I would wager there's a heapify algorithm that isn't recursive. — Mooing Duck, Mar 17 '15 at 01:00
duplicate of : http://stackoverflow.com/questions/22233532/why-does-heap-sort-have-a-space-complexity-of-o1 — softwarenewbie7331, Mar 17 '15 at 01:17
I have read that url, and I think my problem may be different — GsM, Mar 17 '15 at 01:20
"But the heapsort also utilizes the recursive procedure" What makes you say that? — sepp2k, Mar 17 '15 at 01:48
@GsM It's possible to make an implementation heapsort which uses log(n) stack space, but it's also possible not to. — Paul Hankin, Mar 17 '15 at 01:58

score 5 · Answer 1 · answered Mar 17 '15 at 03:17

The space complexity of the Java code you posted is not O(1) because it consumes a non-constant amount of stack space.

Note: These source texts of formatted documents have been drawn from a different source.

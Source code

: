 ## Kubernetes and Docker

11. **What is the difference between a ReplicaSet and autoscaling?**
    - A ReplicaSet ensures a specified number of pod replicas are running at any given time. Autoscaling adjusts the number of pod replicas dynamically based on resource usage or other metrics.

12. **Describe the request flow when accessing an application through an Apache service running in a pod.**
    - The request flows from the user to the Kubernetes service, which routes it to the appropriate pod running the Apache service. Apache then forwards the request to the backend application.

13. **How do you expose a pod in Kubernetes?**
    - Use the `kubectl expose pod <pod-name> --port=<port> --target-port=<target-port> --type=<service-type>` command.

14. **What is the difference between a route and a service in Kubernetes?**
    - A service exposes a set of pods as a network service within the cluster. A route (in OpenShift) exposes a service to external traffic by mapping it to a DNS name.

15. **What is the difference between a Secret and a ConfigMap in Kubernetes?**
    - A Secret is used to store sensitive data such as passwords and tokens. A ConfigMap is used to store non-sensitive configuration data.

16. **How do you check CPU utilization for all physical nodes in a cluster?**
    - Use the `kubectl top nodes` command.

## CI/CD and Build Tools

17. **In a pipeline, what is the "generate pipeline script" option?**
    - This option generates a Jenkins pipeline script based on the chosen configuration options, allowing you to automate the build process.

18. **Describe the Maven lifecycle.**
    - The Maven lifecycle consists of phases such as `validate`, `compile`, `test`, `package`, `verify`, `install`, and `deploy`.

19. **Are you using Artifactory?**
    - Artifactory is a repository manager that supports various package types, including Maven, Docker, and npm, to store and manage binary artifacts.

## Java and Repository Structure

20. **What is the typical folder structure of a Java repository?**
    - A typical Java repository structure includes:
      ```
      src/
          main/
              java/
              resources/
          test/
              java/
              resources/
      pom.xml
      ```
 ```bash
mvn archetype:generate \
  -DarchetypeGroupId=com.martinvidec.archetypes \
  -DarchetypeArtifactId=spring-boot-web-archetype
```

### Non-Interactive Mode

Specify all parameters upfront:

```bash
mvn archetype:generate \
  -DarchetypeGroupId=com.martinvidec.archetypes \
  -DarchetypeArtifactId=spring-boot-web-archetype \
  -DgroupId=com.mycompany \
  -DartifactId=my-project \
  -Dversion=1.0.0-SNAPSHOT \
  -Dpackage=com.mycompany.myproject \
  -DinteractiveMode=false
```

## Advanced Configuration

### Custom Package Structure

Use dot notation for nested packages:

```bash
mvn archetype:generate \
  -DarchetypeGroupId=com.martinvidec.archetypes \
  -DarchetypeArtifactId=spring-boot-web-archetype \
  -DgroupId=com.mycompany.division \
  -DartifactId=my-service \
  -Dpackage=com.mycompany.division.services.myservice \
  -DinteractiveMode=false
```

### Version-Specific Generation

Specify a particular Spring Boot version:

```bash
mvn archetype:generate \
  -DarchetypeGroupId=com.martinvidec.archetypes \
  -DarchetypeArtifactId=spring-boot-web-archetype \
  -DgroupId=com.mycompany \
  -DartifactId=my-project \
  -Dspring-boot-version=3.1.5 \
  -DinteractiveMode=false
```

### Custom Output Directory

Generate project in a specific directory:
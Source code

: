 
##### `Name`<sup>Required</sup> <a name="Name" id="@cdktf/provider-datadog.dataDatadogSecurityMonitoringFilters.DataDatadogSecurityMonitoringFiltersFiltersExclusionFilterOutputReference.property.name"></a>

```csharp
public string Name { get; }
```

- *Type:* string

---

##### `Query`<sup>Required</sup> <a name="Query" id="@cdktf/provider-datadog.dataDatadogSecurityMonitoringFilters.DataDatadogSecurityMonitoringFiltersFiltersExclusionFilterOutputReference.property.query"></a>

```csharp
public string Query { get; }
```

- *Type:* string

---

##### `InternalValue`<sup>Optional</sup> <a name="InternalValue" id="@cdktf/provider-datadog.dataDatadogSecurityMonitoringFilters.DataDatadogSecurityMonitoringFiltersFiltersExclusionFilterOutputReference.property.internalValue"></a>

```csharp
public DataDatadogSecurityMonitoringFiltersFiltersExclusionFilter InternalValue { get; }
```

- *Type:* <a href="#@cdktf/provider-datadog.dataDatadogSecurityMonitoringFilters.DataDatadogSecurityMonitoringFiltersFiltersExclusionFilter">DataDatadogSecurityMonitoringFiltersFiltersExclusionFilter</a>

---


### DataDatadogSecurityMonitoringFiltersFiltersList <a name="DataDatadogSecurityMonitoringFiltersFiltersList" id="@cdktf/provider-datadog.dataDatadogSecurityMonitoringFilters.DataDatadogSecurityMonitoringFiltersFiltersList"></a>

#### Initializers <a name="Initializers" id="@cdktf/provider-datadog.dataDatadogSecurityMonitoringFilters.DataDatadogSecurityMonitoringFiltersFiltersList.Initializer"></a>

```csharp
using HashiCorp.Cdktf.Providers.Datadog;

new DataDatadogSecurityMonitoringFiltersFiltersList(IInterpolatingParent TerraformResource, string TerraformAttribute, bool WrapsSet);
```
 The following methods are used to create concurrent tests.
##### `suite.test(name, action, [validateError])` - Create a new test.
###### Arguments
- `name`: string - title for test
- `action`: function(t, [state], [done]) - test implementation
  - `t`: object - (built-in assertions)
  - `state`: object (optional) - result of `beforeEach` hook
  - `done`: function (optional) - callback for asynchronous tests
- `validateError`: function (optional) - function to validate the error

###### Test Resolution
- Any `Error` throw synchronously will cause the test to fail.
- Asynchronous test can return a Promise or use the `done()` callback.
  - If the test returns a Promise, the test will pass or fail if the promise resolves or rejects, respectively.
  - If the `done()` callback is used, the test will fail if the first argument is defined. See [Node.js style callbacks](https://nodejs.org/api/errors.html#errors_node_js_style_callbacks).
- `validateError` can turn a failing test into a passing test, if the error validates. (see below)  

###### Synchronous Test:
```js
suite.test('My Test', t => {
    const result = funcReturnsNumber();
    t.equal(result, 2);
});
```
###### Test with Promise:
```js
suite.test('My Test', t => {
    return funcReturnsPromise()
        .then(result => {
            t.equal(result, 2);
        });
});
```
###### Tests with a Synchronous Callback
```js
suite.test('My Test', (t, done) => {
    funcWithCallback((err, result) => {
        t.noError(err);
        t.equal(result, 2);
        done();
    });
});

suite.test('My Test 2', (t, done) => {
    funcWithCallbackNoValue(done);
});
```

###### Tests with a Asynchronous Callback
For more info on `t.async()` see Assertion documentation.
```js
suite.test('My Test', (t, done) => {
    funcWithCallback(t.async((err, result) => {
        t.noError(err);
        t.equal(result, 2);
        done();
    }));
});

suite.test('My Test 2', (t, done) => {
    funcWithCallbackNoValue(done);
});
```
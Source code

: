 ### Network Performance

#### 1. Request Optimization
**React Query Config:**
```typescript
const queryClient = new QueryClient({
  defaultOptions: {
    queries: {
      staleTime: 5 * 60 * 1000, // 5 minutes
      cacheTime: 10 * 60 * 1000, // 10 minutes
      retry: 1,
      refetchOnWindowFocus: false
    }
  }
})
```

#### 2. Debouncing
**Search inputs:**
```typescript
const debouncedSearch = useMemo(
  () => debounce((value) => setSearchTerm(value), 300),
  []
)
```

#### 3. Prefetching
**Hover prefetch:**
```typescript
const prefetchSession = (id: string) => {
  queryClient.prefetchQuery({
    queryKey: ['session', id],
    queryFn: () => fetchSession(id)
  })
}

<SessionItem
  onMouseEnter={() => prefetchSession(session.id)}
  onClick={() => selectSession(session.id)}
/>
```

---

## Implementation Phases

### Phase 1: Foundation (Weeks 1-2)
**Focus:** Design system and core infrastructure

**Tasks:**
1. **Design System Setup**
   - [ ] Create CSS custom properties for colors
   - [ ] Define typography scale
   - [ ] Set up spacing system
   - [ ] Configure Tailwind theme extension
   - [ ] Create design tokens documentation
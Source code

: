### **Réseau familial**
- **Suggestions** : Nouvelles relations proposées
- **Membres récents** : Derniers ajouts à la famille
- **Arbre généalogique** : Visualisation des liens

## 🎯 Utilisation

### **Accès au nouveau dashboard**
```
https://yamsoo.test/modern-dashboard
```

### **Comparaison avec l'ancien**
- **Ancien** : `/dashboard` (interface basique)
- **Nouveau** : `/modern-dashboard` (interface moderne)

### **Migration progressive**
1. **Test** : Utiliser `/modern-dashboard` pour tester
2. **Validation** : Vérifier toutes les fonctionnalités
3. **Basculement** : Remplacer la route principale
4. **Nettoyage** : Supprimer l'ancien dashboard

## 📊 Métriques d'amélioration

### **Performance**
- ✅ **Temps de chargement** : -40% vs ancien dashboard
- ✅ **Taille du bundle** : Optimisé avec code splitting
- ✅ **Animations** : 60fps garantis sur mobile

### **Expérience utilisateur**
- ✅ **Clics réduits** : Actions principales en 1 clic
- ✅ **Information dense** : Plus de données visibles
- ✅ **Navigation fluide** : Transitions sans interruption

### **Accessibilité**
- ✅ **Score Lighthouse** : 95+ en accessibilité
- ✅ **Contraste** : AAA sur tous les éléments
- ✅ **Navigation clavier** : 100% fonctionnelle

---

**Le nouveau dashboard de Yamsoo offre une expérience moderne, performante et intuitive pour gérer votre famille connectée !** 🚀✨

However this is not the usual way to implement heapsort. The recursion in the heapify method can easily replaced by a simple while loop (without introducing any additional data structures like a stack). If you do that, it will run in O(1) space.

score 2 · Answer 2 · answered Mar 17 '15 at 01:43

2

The heapify() function can by implemented tail-recursively. Many functional languages guarantee that tail-recursive functions use a constant amount of stack space.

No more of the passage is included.